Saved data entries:
· · · · · · ·
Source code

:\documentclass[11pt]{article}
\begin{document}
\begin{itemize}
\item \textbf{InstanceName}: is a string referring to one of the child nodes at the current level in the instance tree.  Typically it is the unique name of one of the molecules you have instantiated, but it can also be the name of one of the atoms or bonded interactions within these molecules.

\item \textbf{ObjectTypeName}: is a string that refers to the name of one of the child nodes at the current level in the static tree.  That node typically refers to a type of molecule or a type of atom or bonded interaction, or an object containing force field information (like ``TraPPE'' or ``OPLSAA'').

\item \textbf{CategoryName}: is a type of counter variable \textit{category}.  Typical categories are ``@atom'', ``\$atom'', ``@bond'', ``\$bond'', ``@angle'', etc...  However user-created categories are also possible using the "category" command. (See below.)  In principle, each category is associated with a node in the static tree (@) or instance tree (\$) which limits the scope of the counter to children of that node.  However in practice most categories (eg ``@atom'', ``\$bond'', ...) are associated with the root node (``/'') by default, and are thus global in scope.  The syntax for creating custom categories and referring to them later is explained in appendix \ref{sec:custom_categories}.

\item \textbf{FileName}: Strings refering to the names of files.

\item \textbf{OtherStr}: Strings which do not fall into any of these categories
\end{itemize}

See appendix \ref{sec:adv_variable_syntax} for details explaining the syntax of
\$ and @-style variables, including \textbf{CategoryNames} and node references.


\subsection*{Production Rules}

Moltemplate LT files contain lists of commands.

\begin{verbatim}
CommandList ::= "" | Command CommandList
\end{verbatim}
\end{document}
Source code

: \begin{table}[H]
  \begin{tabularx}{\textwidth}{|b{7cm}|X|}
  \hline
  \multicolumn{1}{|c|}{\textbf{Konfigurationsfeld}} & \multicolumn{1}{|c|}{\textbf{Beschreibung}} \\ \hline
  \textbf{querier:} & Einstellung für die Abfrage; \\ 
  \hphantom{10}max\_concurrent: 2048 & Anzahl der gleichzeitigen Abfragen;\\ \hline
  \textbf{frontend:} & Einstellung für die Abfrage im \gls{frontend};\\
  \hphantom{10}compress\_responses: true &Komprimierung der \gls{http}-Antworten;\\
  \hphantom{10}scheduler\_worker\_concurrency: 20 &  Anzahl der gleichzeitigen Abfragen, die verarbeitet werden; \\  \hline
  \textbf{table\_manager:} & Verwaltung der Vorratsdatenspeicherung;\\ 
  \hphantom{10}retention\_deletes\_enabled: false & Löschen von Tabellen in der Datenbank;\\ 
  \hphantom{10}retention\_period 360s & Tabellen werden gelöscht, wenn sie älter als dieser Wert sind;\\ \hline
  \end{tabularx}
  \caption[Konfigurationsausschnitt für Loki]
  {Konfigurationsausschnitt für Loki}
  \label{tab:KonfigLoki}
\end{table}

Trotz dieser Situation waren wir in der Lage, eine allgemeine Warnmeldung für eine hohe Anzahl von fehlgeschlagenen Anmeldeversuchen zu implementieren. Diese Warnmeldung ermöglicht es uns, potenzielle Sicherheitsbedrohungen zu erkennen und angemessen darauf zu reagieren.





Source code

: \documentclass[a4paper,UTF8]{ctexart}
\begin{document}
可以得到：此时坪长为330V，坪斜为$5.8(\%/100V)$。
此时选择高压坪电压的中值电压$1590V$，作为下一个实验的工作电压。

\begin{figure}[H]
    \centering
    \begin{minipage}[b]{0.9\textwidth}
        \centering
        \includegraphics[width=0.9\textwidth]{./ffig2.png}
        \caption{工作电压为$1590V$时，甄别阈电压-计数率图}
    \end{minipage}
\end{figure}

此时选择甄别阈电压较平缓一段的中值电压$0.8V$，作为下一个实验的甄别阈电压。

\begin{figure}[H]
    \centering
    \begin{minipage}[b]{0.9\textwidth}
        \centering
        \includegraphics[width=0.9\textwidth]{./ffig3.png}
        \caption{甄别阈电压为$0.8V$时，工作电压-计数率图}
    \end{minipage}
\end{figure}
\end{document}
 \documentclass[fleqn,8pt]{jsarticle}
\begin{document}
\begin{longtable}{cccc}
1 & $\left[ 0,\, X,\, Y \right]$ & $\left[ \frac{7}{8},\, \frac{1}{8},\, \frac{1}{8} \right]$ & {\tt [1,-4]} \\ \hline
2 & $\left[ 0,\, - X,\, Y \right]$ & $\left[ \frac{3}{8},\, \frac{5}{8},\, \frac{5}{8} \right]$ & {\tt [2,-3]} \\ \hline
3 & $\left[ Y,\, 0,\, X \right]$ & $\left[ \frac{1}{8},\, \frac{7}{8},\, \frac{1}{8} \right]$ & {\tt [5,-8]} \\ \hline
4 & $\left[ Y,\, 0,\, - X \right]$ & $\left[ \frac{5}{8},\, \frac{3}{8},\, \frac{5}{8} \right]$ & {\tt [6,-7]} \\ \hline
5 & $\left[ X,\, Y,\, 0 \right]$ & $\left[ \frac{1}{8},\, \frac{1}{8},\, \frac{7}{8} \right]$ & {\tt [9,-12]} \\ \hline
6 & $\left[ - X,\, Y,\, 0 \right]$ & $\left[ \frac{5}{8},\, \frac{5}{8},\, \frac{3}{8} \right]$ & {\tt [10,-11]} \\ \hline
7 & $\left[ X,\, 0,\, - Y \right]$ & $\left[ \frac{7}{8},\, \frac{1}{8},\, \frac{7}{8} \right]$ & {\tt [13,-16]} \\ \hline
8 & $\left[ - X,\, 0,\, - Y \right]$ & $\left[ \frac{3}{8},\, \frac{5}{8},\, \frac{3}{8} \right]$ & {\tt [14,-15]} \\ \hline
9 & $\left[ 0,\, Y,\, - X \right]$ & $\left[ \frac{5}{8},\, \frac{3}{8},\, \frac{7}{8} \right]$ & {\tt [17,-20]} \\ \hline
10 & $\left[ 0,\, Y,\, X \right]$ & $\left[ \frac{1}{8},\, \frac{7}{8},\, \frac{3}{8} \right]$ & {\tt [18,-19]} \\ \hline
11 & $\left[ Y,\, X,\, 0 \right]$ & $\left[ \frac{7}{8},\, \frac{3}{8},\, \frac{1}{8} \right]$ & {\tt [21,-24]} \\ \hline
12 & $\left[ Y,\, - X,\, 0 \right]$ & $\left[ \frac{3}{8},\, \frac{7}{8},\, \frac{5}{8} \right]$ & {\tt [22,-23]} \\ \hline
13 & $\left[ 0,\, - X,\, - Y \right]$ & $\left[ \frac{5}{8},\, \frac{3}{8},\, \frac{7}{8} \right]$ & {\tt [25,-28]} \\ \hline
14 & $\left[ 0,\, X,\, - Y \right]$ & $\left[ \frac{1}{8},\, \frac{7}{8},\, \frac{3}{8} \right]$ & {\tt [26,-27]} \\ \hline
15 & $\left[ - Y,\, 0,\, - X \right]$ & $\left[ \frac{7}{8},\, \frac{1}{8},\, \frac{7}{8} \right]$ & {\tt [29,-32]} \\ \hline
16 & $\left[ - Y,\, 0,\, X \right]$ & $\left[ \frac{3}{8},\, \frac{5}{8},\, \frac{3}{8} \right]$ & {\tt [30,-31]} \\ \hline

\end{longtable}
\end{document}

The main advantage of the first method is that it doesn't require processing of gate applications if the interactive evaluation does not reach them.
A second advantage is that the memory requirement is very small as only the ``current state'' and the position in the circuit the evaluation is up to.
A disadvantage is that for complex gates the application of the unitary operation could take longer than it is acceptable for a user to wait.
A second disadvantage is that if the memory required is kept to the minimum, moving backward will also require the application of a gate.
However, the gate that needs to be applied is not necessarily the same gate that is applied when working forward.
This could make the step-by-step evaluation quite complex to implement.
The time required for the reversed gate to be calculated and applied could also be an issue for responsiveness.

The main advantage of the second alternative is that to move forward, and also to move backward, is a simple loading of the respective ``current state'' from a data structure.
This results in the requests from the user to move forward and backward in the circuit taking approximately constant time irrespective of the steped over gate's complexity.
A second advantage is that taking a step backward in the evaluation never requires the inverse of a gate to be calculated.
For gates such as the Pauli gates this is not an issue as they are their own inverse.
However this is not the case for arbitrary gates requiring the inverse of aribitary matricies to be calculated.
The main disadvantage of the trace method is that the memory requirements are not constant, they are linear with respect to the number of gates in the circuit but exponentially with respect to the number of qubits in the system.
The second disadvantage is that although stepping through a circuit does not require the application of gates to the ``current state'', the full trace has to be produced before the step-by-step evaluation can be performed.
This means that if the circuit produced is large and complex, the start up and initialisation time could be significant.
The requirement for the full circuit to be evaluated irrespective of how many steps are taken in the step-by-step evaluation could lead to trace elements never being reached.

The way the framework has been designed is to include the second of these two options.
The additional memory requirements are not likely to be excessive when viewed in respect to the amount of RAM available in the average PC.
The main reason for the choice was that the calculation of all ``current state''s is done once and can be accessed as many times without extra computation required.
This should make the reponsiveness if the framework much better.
· · · · · · ·
### How to complete this task
Please write out exactly the lines from the start of the data through the line that contains "within these molecules.", both ends included, and nothing else.

### Solution below
Source code

:\documentclass[11pt]{article}
\begin{document}
\begin{itemize}
\item \textbf{InstanceName}: is a string referring to one of the child nodes at the current level in the instance tree.  Typically it is the unique name of one of the molecules you have instantiated, but it can also be the name of one of the atoms or bonded interactions within these molecules.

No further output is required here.